● **Exercise**
The lines below that include "apps" are to be found and copied.

● **Record excerpts**
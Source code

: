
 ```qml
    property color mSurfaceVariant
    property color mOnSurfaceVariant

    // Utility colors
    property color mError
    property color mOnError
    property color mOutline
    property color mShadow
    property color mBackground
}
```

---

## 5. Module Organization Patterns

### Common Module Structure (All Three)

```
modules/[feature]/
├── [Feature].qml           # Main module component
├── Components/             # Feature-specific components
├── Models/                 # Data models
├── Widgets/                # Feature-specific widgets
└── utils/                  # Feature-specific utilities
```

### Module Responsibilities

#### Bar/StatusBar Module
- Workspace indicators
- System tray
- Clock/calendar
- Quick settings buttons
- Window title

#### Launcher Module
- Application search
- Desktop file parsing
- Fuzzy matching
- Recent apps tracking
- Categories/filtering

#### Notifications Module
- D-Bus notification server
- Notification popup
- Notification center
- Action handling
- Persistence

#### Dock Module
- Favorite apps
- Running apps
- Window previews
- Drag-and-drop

● **Exercise output**
- Recent apps tracking
- Favorite apps
- Running apps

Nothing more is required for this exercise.